__RECORDS SHOWN__.
**********

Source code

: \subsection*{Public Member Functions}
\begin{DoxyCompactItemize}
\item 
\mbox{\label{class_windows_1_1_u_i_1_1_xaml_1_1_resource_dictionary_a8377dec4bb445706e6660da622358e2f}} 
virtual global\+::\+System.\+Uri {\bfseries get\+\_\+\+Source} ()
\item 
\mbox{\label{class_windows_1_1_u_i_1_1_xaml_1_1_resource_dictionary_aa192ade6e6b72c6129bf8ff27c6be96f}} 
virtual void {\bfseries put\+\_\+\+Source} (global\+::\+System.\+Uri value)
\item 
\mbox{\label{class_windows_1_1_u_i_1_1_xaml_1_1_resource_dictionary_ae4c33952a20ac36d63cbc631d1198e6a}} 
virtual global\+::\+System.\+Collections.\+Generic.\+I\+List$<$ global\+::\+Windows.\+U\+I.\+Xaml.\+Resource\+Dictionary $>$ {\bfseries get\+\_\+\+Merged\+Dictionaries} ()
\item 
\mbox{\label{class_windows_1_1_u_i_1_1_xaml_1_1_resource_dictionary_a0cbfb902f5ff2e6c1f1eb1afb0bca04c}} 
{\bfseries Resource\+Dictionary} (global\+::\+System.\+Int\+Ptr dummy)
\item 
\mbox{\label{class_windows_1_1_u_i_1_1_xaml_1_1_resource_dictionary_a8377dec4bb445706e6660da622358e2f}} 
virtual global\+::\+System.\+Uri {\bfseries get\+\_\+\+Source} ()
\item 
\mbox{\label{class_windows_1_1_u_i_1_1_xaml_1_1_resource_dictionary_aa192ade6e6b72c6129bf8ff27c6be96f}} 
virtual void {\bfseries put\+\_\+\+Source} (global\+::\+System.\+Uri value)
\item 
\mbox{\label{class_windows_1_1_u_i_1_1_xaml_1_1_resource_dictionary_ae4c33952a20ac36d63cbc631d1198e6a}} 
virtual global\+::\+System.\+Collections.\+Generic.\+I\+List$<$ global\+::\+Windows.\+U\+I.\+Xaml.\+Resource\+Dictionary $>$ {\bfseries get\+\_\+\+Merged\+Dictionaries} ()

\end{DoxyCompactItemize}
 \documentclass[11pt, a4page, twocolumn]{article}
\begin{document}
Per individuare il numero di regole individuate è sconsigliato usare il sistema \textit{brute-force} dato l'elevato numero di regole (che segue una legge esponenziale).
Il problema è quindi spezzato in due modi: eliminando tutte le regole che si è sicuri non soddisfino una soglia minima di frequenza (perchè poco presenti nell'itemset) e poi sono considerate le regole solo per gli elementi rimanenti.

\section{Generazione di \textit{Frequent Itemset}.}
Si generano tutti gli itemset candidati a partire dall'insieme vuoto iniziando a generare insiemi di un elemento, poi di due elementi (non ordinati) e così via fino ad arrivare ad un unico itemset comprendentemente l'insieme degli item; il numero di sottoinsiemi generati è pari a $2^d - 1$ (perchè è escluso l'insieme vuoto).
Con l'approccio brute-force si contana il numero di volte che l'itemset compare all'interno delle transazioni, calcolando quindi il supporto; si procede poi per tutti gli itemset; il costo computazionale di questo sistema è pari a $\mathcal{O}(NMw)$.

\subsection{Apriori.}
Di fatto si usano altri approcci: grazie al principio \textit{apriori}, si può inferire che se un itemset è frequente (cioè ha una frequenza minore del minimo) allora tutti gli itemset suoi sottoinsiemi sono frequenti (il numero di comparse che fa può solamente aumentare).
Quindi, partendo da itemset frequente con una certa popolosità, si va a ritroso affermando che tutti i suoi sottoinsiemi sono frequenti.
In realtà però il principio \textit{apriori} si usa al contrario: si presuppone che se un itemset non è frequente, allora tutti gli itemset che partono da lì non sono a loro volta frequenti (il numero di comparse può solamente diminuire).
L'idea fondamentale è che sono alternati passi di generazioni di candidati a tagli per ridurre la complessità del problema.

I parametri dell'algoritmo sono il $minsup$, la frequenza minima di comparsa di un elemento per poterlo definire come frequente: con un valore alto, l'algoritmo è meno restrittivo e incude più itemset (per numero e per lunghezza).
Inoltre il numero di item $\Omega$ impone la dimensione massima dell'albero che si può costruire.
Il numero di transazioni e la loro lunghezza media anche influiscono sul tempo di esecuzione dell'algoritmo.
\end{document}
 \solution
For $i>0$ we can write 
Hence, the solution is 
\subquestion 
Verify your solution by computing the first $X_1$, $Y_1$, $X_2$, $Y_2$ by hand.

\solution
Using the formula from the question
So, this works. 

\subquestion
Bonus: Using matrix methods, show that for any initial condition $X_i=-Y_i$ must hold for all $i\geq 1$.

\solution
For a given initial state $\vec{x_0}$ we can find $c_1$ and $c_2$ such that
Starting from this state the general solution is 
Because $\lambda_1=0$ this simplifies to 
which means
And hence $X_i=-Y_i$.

**********

Each record must be output exactly, with none omitted.

__RESPONSE TO THIS EXERCISE__.
Source code

: \subsection*{Public Member Functions}
\begin{DoxyCompactItemize}
\item 
\mbox{\label{class_windows_1_1_u_i_1_1_xaml_1_1_resource_dictionary_a8377dec4bb445706e6660da622358e2f}} 
virtual global\+::\+System.\+Uri {\bfseries get\+\_\+\+Source} ()
\item 
\mbox{\label{class_windows_1_1_u_i_1_1_xaml_1_1_resource_dictionary_aa192ade6e6b72c6129bf8ff27c6be96f}} 
virtual void {\bfseries put\+\_\+\+Source} (global\+::\+System.\+Uri value)
\item 
\mbox{\label{class_windows_1_1_u_i_1_1_xaml_1_1_resource_dictionary_ae4c33952a20ac36d63cbc631d1198e6a}} 
virtual global\+::\+System.\+Collections.\+Generic.\+I\+List$<$ global\+::\+Windows.\+U\+I.\+Xaml.\+Resource\+Dictionary $>$ {\bfseries get\+\_\+\+Merged\+Dictionaries} ()
\item 
\mbox{\label{class_windows_1_1_u_i_1_1_xaml_1_1_resource_dictionary_a0cbfb902f5ff2e6c1f1eb1afb0bca04c}} 
{\bfseries Resource\+Dictionary} (global\+::\+System.\+Int\+Ptr dummy)
\item 
\mbox{\label{class_windows_1_1_u_i_1_1_xaml_1_1_resource_dictionary_a8377dec4bb445706e6660da622358e2f}} 
virtual global\+::\+System.\+Uri {\bfseries get\+\_\+\+Source} ()
\item 
\mbox{\label{class_windows_1_1_u_i_1_1_xaml_1_1_resource_dictionary_aa192ade6e6b72c6129bf8ff27c6be96f}} 
virtual void {\bfseries put\+\_\+\+Source} (global\+::\+System.\+Uri value)
\item 
\mbox{\label{class_windows_1_1_u_i_1_1_xaml_1_1_resource_dictionary_ae4c33952a20ac36d63cbc631d1198e6a}} 
virtual global\+::\+System.\+Collections.\+Generic.\+I\+List$<$ global\+::\+Windows.\+U\+I.\+Xaml.\+Resource\+Dictionary $>$ {\bfseries get\+\_\+\+Merged\+Dictionaries} ()

\end{DoxyCompactItemize}
 \documentclass[11pt, a4page, twocolumn]{article}
\begin{document}
Per individuare il numero di regole individuate è sconsigliato usare il sistema \textit{brute-force} dato l'elevato numero di regole (che segue una legge esponenziale).
Il problema è quindi spezzato in due modi: eliminando tutte le regole che si è sicuri non soddisfino una soglia minima di frequenza (perchè poco presenti nell'itemset) e poi sono considerate le regole solo per gli elementi rimanenti.

\section{Generazione di \textit{Frequent Itemset}.}
Si generano tutti gli itemset candidati a partire dall'insieme vuoto iniziando a generare insiemi di un elemento, poi di due elementi (non ordinati) e così via fino ad arrivare ad un unico itemset comprendentemente l'insieme degli item; il numero di sottoinsiemi generati è pari a $2^d - 1$ (perchè è escluso l'insieme vuoto).
Con l'approccio brute-force si contana il numero di volte che l'itemset compare all'interno delle transazioni, calcolando quindi il supporto; si procede poi per tutti gli itemset; il costo computazionale di questo sistema è pari a $\mathcal{O}(NMw)$.

\subsection{Apriori.}
Di fatto si usano altri approcci: grazie al principio \textit{apriori}, si può inferire che se un itemset è frequente (cioè ha una frequenza minore del minimo) allora tutti gli itemset suoi sottoinsiemi sono frequenti (il numero di comparse che fa può solamente aumentare).
Quindi, partendo da itemset frequente con una certa popolosità, si va a ritroso affermando che tutti i suoi sottoinsiemi sono frequenti.
In realtà però il principio \textit{apriori} si usa al contrario: si presuppone che se un itemset non è frequente, allora tutti gli itemset che partono da lì non sono a loro volta frequenti (il numero di comparse può solamente diminuire).
L'idea fondamentale è che sono alternati passi di generazioni di candidati a tagli per ridurre la complessità del problema.

I parametri dell'algoritmo sono il $minsup$, la frequenza minima di comparsa di un elemento per poterlo definire come frequente: con un valore alto, l'algoritmo è meno restrittivo e incude più itemset (per numero e per lunghezza).
Inoltre il numero di item $\Omega$ impone la dimensione massima dell'albero che si può costruire.
Il numero di transazioni e la loro lunghezza media anche influiscono sul tempo di esecuzione dell'algoritmo.
\end{document}
 \solution
For $i>0$ we can write 
Hence, the solution is 
\subquestion 
Verify your solution by computing the first $X_1$, $Y_1$, $X_2$, $Y_2$ by hand.

\solution
Using the formula from the question
So, this works. 

\subquestion
Bonus: Using matrix methods, show that for any initial condition $X_i=-Y_i$ must hold for all $i\geq 1$.

\solution
For a given initial state $\vec{x_0}$ we can find $c_1$ and $c_2$ such that
Starting from this state the general solution is 
Because $\lambda_1=0$ this simplifies to 
which means
And hence $X_i=-Y_i$.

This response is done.